It’s like I’ve got a new pair of eyes. I am seeing everything differently. As I am considering what to do next with my project Detangling The Knots, I am also looking back at the last live phase of the project when we did workshops. How to write about the workshops without considering the new circumstances Covid-19 has brought us? Everything we did in the project so far would now seem impossible: visiting research laboratories and running workshops (in real life) with people who have dementia. All these involve physical proximity and closeness with people which is now dangerous and illegal. This is such a strange but important realisation to have.
It feels like I have to reconfigure the project to suit our new reality so that it is relevant. I had chosen to focus on dementia as it was such an urgency in terms of neuroscience research. So many people were living with the condition that it was essential to try and understand its mechanisms with view to find a cure. Things feel extremely different now that the focus has shifted.
The next phase of the project was going to be an exhibition at Red House Museum in Christchurch with a large crochet installation that people were going to be able to walk into. Sensory involvement is really important to my work. This is why I love working with wool and crochet because you can touch it. How can I translate this sensory aspect digitally? How does touch feel like as a concept now that touching is dangerous?

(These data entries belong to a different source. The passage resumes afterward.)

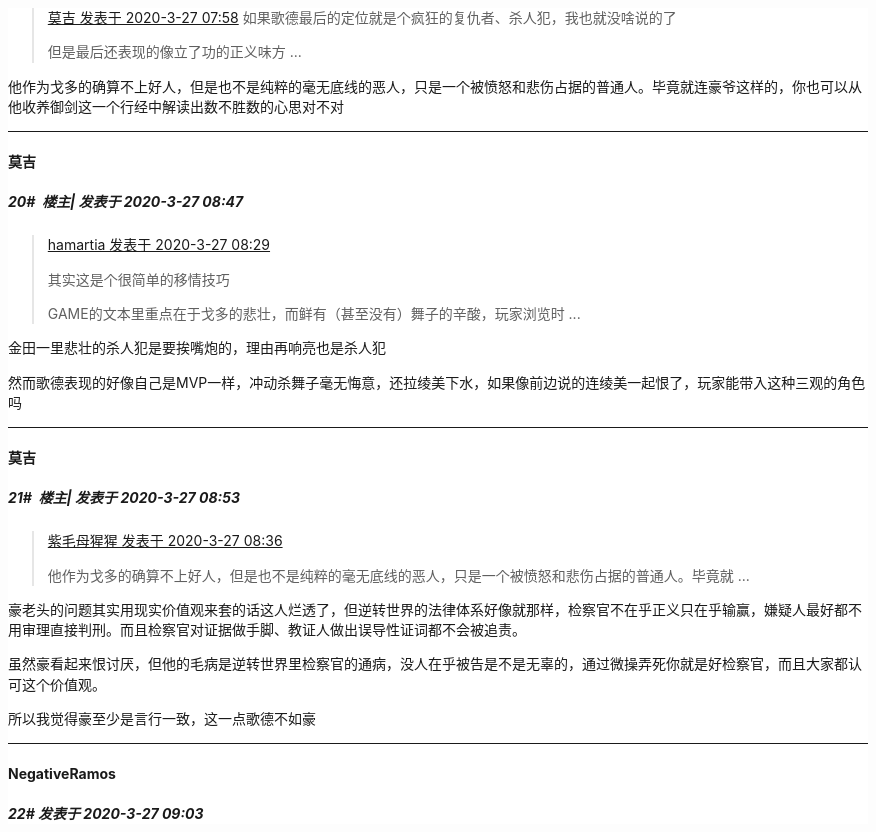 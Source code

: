 <blockquote><a href="httphttps://bbs.saraba1st.com/2b/forum.php?mod=redirect&amp;goto=findpost&amp;pid=46887553&amp;ptid=1921068" target="_blank">莫吉 发表于 2020-3-27 07:58</a>
如果歌德最后的定位就是个疯狂的复仇者、杀人犯，我也就没啥说的了


但是最后还表现的像立了功的正义味方 ...</blockquote>
他作为戈多的确算不上好人，但是也不是纯粹的毫无底线的恶人，只是一个被愤怒和悲伤占据的普通人。毕竟就连豪爷这样的，你也可以从他收养御剑这一个行经中解读出数不胜数的心思对不对







-----

####  莫吉  
##### 20#         楼主| 发表于 2020-3-27 08:47



<blockquote><a href="httphttps://bbs.saraba1st.com/2b/forum.php?mod=redirect&amp;goto=findpost&amp;pid=46887692&amp;ptid=1921068" target="_blank">hamartia 发表于 2020-3-27 08:29</a>

其实这是个很简单的移情技巧

GAME的文本里重点在于戈多的悲壮，而鲜有（甚至没有）舞子的辛酸，玩家浏览时 ...</blockquote>
金田一里悲壮的杀人犯是要挨嘴炮的，理由再响亮也是杀人犯


然而歌德表现的好像自己是MVP一样，冲动杀舞子毫无悔意，还拉绫美下水，如果像前边说的连绫美一起恨了，玩家能带入这种三观的角色吗







-----

####  莫吉  
##### 21#         楼主| 发表于 2020-3-27 08:53



<blockquote><a href="httphttps://bbs.saraba1st.com/2b/forum.php?mod=redirect&amp;goto=findpost&amp;pid=46887752&amp;ptid=1921068" target="_blank">紫毛母猩猩 发表于 2020-3-27 08:36</a>

他作为戈多的确算不上好人，但是也不是纯粹的毫无底线的恶人，只是一个被愤怒和悲伤占据的普通人。毕竟就 ...</blockquote>
豪老头的问题其实用现实价值观来套的话这人烂透了，但逆转世界的法律体系好像就那样，检察官不在乎正义只在乎输赢，嫌疑人最好都不用审理直接判刑。而且检察官对证据做手脚、教证人做出误导性证词都不会被追责。

虽然豪看起来恨讨厌，但他的毛病是逆转世界里检察官的通病，没人在乎被告是不是无辜的，通过微操弄死你就是好检察官，而且大家都认可这个价值观。

所以我觉得豪至少是言行一致，这一点歌德不如豪







-----

####  NegativeRamos  
##### 22#       发表于 2020-3-27 09:03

So many things are different but so many things feel clearer. One of the aim of the workshops was to offer a space where bonding and connections were possible. Now that we have lost the physical space and that we can’t sit next to each other, how can we still offer possible bonding through non-physical means? This is what my collaborators and I have been discussing. How do I make the project relevant? How do we reach people who are vulnerable at the momemt? What does it feel like to have dementia at the moment?
I am thinking about the Centre For Health where we did our Rushmoor workshops, how are things for them right now? What are their working conditions? How are they keeping in touch with their most vulnerable patients in the Older People Unit?
Looking at the photos, I notice how close we were all sitting, how small the room was, how the hands we were using to make art are now key sites for infection and contagion. I notice the quiet cosy feeling of being in a room with other people. It used to be so simple and normal, so precious now.